Software, Abstraction, and Evidence
- One commenter compares invisible dragons to software: invisible, intangible, silent.
- Multiple replies reject this: software has measurable physical effects (voltages, screen output, device actuation) and is testable; it’s nothing like an entirely undetectable dragon.
- The confusion is attributed to deep abstraction layers that hide the hardware, not true undetectability.
Science, Models, and Skepticism
- Some feel Sagan was not skeptical enough of mainstream theories and want stronger emphasis on the null hypothesis and complete evidence chains.

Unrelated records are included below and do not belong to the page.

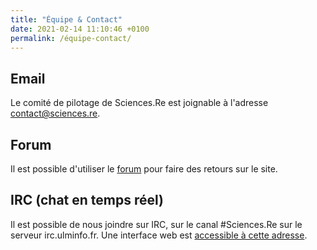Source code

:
 ```yaml
---
title: "Équipe & Contact"
date: 2021-02-14 11:10:46 +0100
permalink: /équipe-contact/
---
```


## Email

Le comité de pilotage de Sciences.Re est joignable à l'adresse [contact@sciences.re](mailto:contact@sciences.re).

## Forum

Il est possible d'utiliser le [forum](https://forum.sciences.re/c/retours-sur-le-site/) pour faire des retours sur le site.

## IRC (chat en temps réel)

Il est possible de nous joindre sur IRC, sur le canal #Sciences.Re sur le serveur irc.ulminfo.fr. Une interface web est [accessible à cette adresse](https://kiwiirc.com/nextclient/irc.ulminfo.fr/sciences.re).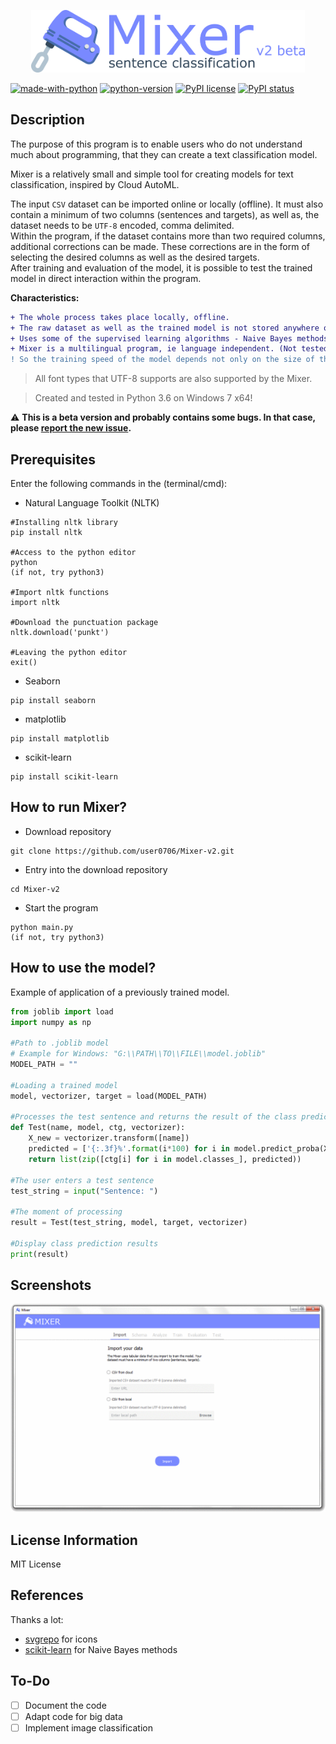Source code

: 
<p align="center">
  <img height="100" src="https://raw.githubusercontent.com/user0706/Mixer-v2/master/Ignore/Logo_v2_beta.png">
</p>

[![made-with-python](https://img.shields.io/badge/Made%20with-Python-1f425f.svg)](https://www.python.org/) [![python-version](https://img.shields.io/badge/Python-3.6|3.7-<COLOR>.svg)](https://www.python.org/) [![PyPI license](https://img.shields.io/pypi/l/ansicolortags.svg)](https://pypi.python.org/pypi/ansicolortags/) [![PyPI status](https://img.shields.io/pypi/status/ansicolortags.svg)](https://pypi.python.org/pypi/ansicolortags/)
## Description
The purpose of this program is to enable users who do not understand much about programming, that they can create a text classification model.

Mixer is a relatively small and simple tool for creating models for text classification, inspired by Cloud AutoML.

The input `CSV` dataset can be imported online or locally (offline). It must also contain a minimum of two columns (sentences and targets), as well as, the dataset needs to be `UTF-8` encoded, comma delimited.
<br>Within the program, if the dataset contains more than two required columns, additional corrections can be made. These corrections are in the form of selecting the desired columns as well as the desired targets.
<br>After training and evaluation of the model, it is possible to test the trained model in direct interaction within the program.

**Characteristics:**
```diff
+ The whole process takes place locally, offline.
+ The raw dataset as well as the trained model is not stored anywhere online.
+ Uses some of the supervised learning algorithms - Naive Bayes methods.
+ Mixer is a multilingual program, ie language independent. (Not tested)
! So the training speed of the model depends not only on the size of the input dataset, but also on the performance of the user's computer.
```
> All font types that UTF-8 supports are also supported by the Mixer.

> Created and tested in Python 3.6 on Windows 7 x64!

:warning: **This is a beta version and probably contains some bugs. In that case, please [report the new issue](https://github.com/user0706/Mixer-v2/issues).**

## Prerequisites
Enter the following commands in the (terminal/cmd): 
- Natural Language Toolkit (NLTK)
```
#Installing nltk library
pip install nltk

#Access to the python editor
python
(if not, try python3)

#Import nltk functions
import nltk

#Download the punctuation package
nltk.download('punkt')

#Leaving the python editor
exit()
```
- Seaborn
```
pip install seaborn
```
- matplotlib
```
pip install matplotlib
```
-	scikit-learn
```
pip install scikit-learn
```
## How to run Mixer?

- Download repository
```
git clone https://github.com/user0706/Mixer-v2.git
```
- Entry into the download repository
```
cd Mixer-v2
```
- Start the program
```
python main.py
(if not, try python3)
```
## How to use the model?
Example of application of a previously trained model.

```python
from joblib import load
import numpy as np

#Path to .joblib model
# Example for Windows: "G:\\PATH\\TO\\FILE\\model.joblib"
MODEL_PATH = ""

#Loading a trained model
model, vectorizer, target = load(MODEL_PATH)

#Processes the test sentence and returns the result of the class prediction
def Test(name, model, ctg, vectorizer):
	X_new = vectorizer.transform([name])
	predicted = ['{:.3f}%'.format(i*100) for i in model.predict_proba(X_new).tolist()[0]]
	return list(zip([ctg[i] for i in model.classes_], predicted))

#The user enters a test sentence
test_string = input("Sentence: ")

#The moment of processing
result = Test(test_string, model, target, vectorizer)

#Display class prediction results
print(result)
```

## Screenshots
![](https://github.com/user0706/Mixer-v2/blob/master/Ignore/example.gif?raw=true)

## License Information

MIT License

## References
Thanks a lot:
* [svgrepo](https://www.svgrepo.com) for icons
* [scikit-learn](https://scikit-learn.org/stable/) for Naive Bayes methods

## To-Do
- [ ] Document the code
- [ ] Adapt code for big data
- [ ] Implement image classification
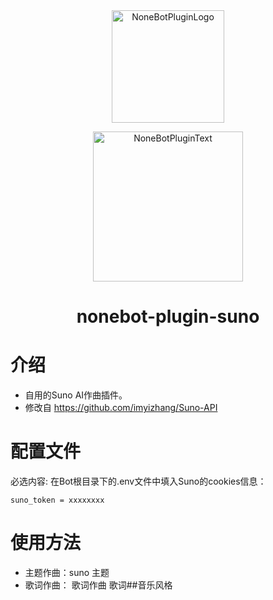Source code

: <div align="center">
  <a href="https://v2.nonebot.dev/store"><img src="https://github.com/A-kirami/nonebot-plugin-template/blob/resources/nbp_logo.png" width="180" height="180" alt="NoneBotPluginLogo"></a>
  <br>
  <p><img src="https://github.com/A-kirami/nonebot-plugin-template/blob/resources/NoneBotPlugin.svg" width="240" alt="NoneBotPluginText"></p>
</div>

<div align="center">

# nonebot-plugin-suno
</div>

# 介绍
- 自用的Suno AI作曲插件。
- 修改自 https://github.com/imyizhang/Suno-API

# 配置文件

必选内容: 在Bot根目录下的.env文件中填入Suno的cookies信息：

```
suno_token = xxxxxxxx
```

# 使用方法
- 主题作曲：suno 主题
- 歌词作曲： 歌词作曲 歌词##音乐风格
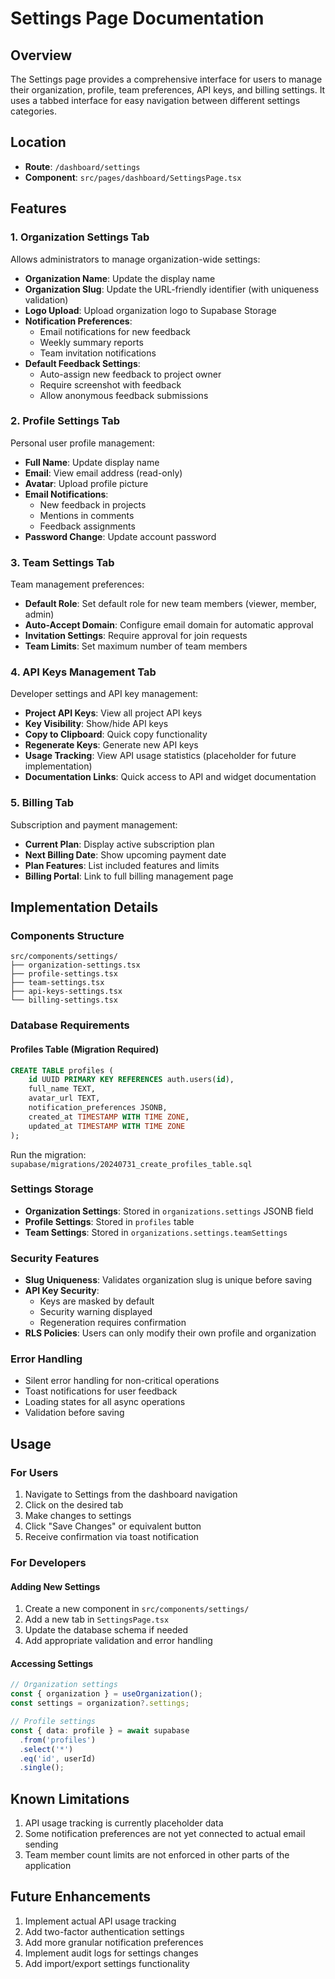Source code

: # Settings Page Documentation

## Overview

The Settings page provides a comprehensive interface for users to manage their organization, profile, team preferences, API keys, and billing settings. It uses a tabbed interface for easy navigation between different settings categories.

## Location

- **Route**: `/dashboard/settings`
- **Component**: `src/pages/dashboard/SettingsPage.tsx`

## Features

### 1. Organization Settings Tab

Allows administrators to manage organization-wide settings:

- **Organization Name**: Update the display name
- **Organization Slug**: Update the URL-friendly identifier (with uniqueness validation)
- **Logo Upload**: Upload organization logo to Supabase Storage
- **Notification Preferences**:
  - Email notifications for new feedback
  - Weekly summary reports
  - Team invitation notifications
- **Default Feedback Settings**:
  - Auto-assign new feedback to project owner
  - Require screenshot with feedback
  - Allow anonymous feedback submissions

### 2. Profile Settings Tab

Personal user profile management:

- **Full Name**: Update display name
- **Email**: View email address (read-only)
- **Avatar**: Upload profile picture
- **Email Notifications**:
  - New feedback in projects
  - Mentions in comments
  - Feedback assignments
- **Password Change**: Update account password

### 3. Team Settings Tab

Team management preferences:

- **Default Role**: Set default role for new team members (viewer, member, admin)
- **Auto-Accept Domain**: Configure email domain for automatic approval
- **Invitation Settings**: Require approval for join requests
- **Team Limits**: Set maximum number of team members

### 4. API Keys Management Tab

Developer settings and API key management:

- **Project API Keys**: View all project API keys
- **Key Visibility**: Show/hide API keys
- **Copy to Clipboard**: Quick copy functionality
- **Regenerate Keys**: Generate new API keys
- **Usage Tracking**: View API usage statistics (placeholder for future implementation)
- **Documentation Links**: Quick access to API and widget documentation

### 5. Billing Tab

Subscription and payment management:

- **Current Plan**: Display active subscription plan
- **Next Billing Date**: Show upcoming payment date
- **Plan Features**: List included features and limits
- **Billing Portal**: Link to full billing management page

## Implementation Details

### Components Structure

```
src/components/settings/
├── organization-settings.tsx
├── profile-settings.tsx
├── team-settings.tsx
├── api-keys-settings.tsx
└── billing-settings.tsx
```

### Database Requirements

#### Profiles Table (Migration Required)

```sql
CREATE TABLE profiles (
    id UUID PRIMARY KEY REFERENCES auth.users(id),
    full_name TEXT,
    avatar_url TEXT,
    notification_preferences JSONB,
    created_at TIMESTAMP WITH TIME ZONE,
    updated_at TIMESTAMP WITH TIME ZONE
);
```

Run the migration: `supabase/migrations/20240731_create_profiles_table.sql`

### Settings Storage

- **Organization Settings**: Stored in `organizations.settings` JSONB field
- **Profile Settings**: Stored in `profiles` table
- **Team Settings**: Stored in `organizations.settings.teamSettings`

### Security Features

- **Slug Uniqueness**: Validates organization slug is unique before saving
- **API Key Security**: 
  - Keys are masked by default
  - Security warning displayed
  - Regeneration requires confirmation
- **RLS Policies**: Users can only modify their own profile and organization

### Error Handling

- Silent error handling for non-critical operations
- Toast notifications for user feedback
- Loading states for all async operations
- Validation before saving

## Usage

### For Users

1. Navigate to Settings from the dashboard navigation
2. Click on the desired tab
3. Make changes to settings
4. Click "Save Changes" or equivalent button
5. Receive confirmation via toast notification

### For Developers

#### Adding New Settings

1. Create a new component in `src/components/settings/`
2. Add a new tab in `SettingsPage.tsx`
3. Update the database schema if needed
4. Add appropriate validation and error handling

#### Accessing Settings

```typescript
// Organization settings
const { organization } = useOrganization();
const settings = organization?.settings;

// Profile settings
const { data: profile } = await supabase
  .from('profiles')
  .select('*')
  .eq('id', userId)
  .single();
```

## Known Limitations

1. API usage tracking is currently placeholder data
2. Some notification preferences are not yet connected to actual email sending
3. Team member count limits are not enforced in other parts of the application

## Future Enhancements

1. Implement actual API usage tracking
2. Add two-factor authentication settings
3. Add more granular notification preferences
4. Implement audit logs for settings changes
5. Add import/export settings functionality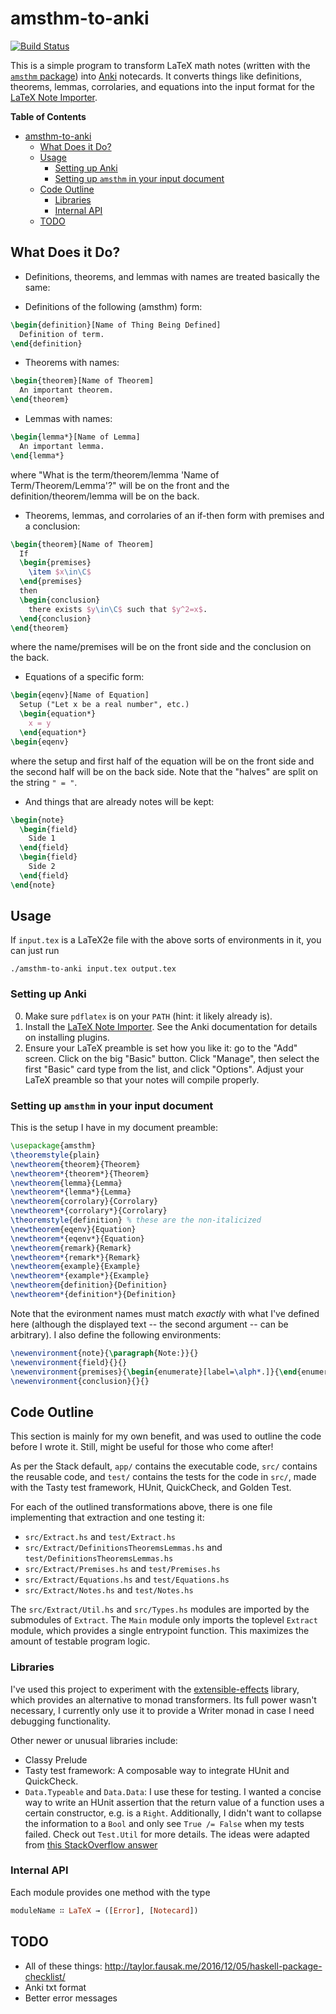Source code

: # amsthm-to-anki

[![Build Status](https://travis-ci.org/siddharthist/amsthm-to-anki.svg?branch=master)](https://travis-ci.org/siddharthist/amsthm-to-anki)

This is a simple program to transform LaTeX math notes (written with
the [`amsthm` package][amsthm]) into [Anki][anki] notecards. It converts things
like definitions, theorems, lemmas, corrolaries, and equations into the input
format for the [LaTeX Note Importer][latex-note-importer].

<!-- markdown-toc start - Don't edit this section. Run M-x markdown-toc-generate-toc again -->
**Table of Contents**

- [amsthm-to-anki](#amsthm-to-anki)
    - [What Does it Do?](#what-does-it-do)
    - [Usage](#usage)
        - [Setting up Anki](#setting-up-anki)
        - [Setting up `amsthm` in your input document](#setting-up-amsthm-in-your-input-document)
    - [Code Outline](#code-outline)
        - [Libraries](#libraries)
        - [Internal API](#internal-api)
    - [TODO](#todo)

<!-- markdown-toc end -->


## What Does it Do?

 * Definitions, theorems, and lemmas with names are treated basically the same:
  - Definitions of the following (amsthm) form:
```tex
\begin{definition}[Name of Thing Being Defined]
  Definition of term.
\end{definition}
```
  - Theorems with names:
```tex
\begin{theorem}[Name of Theorem]
  An important theorem.
\end{theorem}
```
  - Lemmas with names:
```tex
\begin{lemma*}[Name of Lemma]
  An important lemma.
\end{lemma*}
```
  where "What is the term/theorem/lemma 'Name of Term/Theorem/Lemma'?" will be
  on the front and the definition/theorem/lemma will be on the back.
 * Theorems, lemmas, and corrolaries of an if-then form with premises and a
   conclusion:
```tex
\begin{theorem}[Name of Theorem]
  If
  \begin{premises}
    \item $x\in\C$
  \end{premises}
  then
  \begin{conclusion}
    there exists $y\in\C$ such that $y^2=x$.
  \end{conclusion}
\end{theorem}
```
  where the name/premises will be on the front side and the conclusion on the
  back.
 * Equations of a specific form:
```tex
\begin{eqenv}[Name of Equation]
  Setup ("Let x be a real number", etc.)
  \begin{equation*}
    x = y
  \end{equation*}
\begin{eqenv}
```
  where the setup and first half of the equation will be on the front side and the 
  second half will be on the back side. Note that the "halves" are split on the
  string `" = "`.
 * And things that are already notes will be kept:
```tex
\begin{note}
  \begin{field}
    Side 1
  \end{field}
  \begin{field}
    Side 2
  \end{field}
\end{note}
```

## Usage

If `input.tex` is a LaTeX2e file with the above sorts of environments in it, you can just run 
```
./amsthm-to-anki input.tex output.tex
```

### Setting up Anki

 0. Make sure `pdflatex` is on your `PATH` (hint: it likely already is).
 1. Install the [LaTeX Note Importer][latex-note-importer].
    See the Anki documentation for details on installing plugins.
 2. Ensure your LaTeX preamble is set how you like it: go to the "Add" screen.
    Click on the big "Basic" button. Click "Manage", then select the first
    "Basic" card type from the list, and click "Options". Adjust your LaTeX
    preamble so that your notes will compile properly.

### Setting up `amsthm` in your input document

This is the setup I have in my document preamble:
```latex
\usepackage{amsthm}
\theoremstyle{plain}
\newtheorem{theorem}{Theorem}
\newtheorem*{theorem*}{Theorem}
\newtheorem{lemma}{Lemma}
\newtheorem*{lemma*}{Lemma}
\newtheorem{corrolary}{Corrolary}
\newtheorem*{corrolary*}{Corrolary}
\theoremstyle{definition} % these are the non-italicized
\newtheorem{eqenv}{Equation}
\newtheorem*{eqenv*}{Equation}
\newtheorem{remark}{Remark}
\newtheorem*{remark*}{Remark}
\newtheorem{example}{Example}
\newtheorem*{example*}{Example}
\newtheorem{definition}{Definition}
\newtheorem*{definition*}{Definition}
```
Note that the evironment names must match _exactly_ with what I've defined here
(although the displayed text -- the second argument -- can be arbitrary). I also
define the following environments:
```latex
\newenvironment{note}{\paragraph{Note:}}{}
\newenvironment{field}{}{}
\newenvironment{premises}{\begin{enumerate}[label=\alph*.]}{\end{enumerate}}
\newenvironment{conclusion}{}{}
```

## Code Outline
This section is mainly for my own benefit, and was used to outline the code
before I wrote it. Still, might be useful for those who come after!

As per the Stack default, `app/` contains the executable code, `src/` contains
the reusable code, and `test/` contains the tests for the code in `src/`, made
with the Tasty test framework, HUnit, QuickCheck, and Golden Test.

For each of the outlined transformations above, there is one file implementing
that extraction and one testing it:

 * `src/Extract.hs` 
 and `test/Extract.hs`
 * `src/Extract/DefinitionsTheoremsLemmas.hs` 
 and `test/DefinitionsTheoremsLemmas.hs`
 * `src/Extract/Premises.hs` 
 and `test/Premises.hs`
 * `src/Extract/Equations.hs` 
 and `test/Equations.hs`
 * `src/Extract/Notes.hs` 
 and `test/Notes.hs`
 
The `src/Extract/Util.hs` and `src/Types.hs` modules are imported by the
submodules of `Extract`. The `Main` module only imports the toplevel `Extract`
module, which provides a single entrypoint function. This maximizes the amount
of testable program logic.

### Libraries

I've used this project to experiment with
the [extensible-effects][extensible-effects] library, which provides an
alternative to monad transformers. Its full power wasn't necessary, I currently
only use it to provide a Writer monad in case I need debugging functionality.

Other newer or unusual libraries include:
 * Classy Prelude 
 * Tasty test framework: A composable way to integrate HUnit and QuickCheck.
 * `Data.Typeable` and `Data.Data`: I use these for testing. I wanted a concise
   way to write an HUnit assertion that the return value of a function uses a
   certain constructor, e.g. is a `Right`. Additionally, I didn't want to
   collapse the information to a `Bool` and only see `True /= False` when my
   tests failed. Check out `Test.Util` for more details. The ideas were adapted
   from [this StackOverflow answer][so]

### Internal API

Each module provides one method with the type
```haskell
moduleName ∷ LaTeX → ([Error], [Notecard])
```

## TODO
 
 * All of these things: http://taylor.fausak.me/2016/12/05/haskell-package-checklist/
 * Anki txt format
 * Better error messages

[amsthm]: http://www.ctan.org/pkg/amsthm
[anki]: http://ankisrs.net/
[latex-note-importer]: http://reh.math.uni-duesseldorf.de/~zibrowius/LatexNoteImporter/
[extensible-effects]: https://hackage.haskell.org/package/extensible-effects
[so]: http://stackoverflow.com/questions/25587501/test-if-a-value-matches-a-constructor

- Others respond that “mainstream” by definition has survived significant scrutiny; all scientific models are wrong but progressively less wrong.
- Sagan’s own writing on astrology and plate tectonics is cited to show he understood that lack of mechanism alone doesn’t invalidate a hypothesis if it fits evidence.
Can Critical Thinking Be Learned?
- One pessimistic view: people who don’t grasp this “early in life” never will.
- Several push back, arguing critical thinking is largely taught and can be acquired later; anecdotes include abandoning “woo” after reading Sagan and learning research methods.
- There is worry about younger generations facing AI‑generated slop and disinformation; skepticism must be coupled with skills to actually answer questions, not just reject everything.
Sagan’s Prediction of U.S. Decline
- Some see his forecast of a service economy, concentrated tech power, and a populace unable to judge truth as uncannily accurate.
- Others argue he misdiagnosed the cause, underweighting financialized capitalism and overemphasizing superstition.
- Counterpoint: conspiracy thinking and rejection of basic science are themselves now powerful political forces, so his concern about superstition wasn’t misplaced.
- This branches into a broader capitalism debate: whether current financial ideology is rational practice or a form of “superstition” about markets and shareholder value.
Sagan’s Own “Baloney” and Biases
- Several note that historians criticize Sagan’s popular history (Alexandria, Hypatia, Heike crabs) as mythologized or wrong, yet still widely repeated.
- This raises the question of how well his own narratives would fare under his kit, and whether he prioritized compelling stories over historical rigor.
- Some express personal dislike for his perceived arrogance; others separate his real scientific work from his role as a mass‑media explainer.
Extending and Applying the Kit
- Suggestions include: explicitly comparing claims to null hypotheses; insisting every link in an evidential chain be examined; acknowledging that broken links mean “incomplete” not automatically false.
- Emphasis on testing one’s own hypotheses and setting falsification criteria in advance to avoid rationalizing sunk costs.
- Commenters argue that if such standards were broadly applied, large parts of academia, business, and religion—and much online discourse—would not withstand scrutiny, hence the enduring relevance of Sagan’s tools.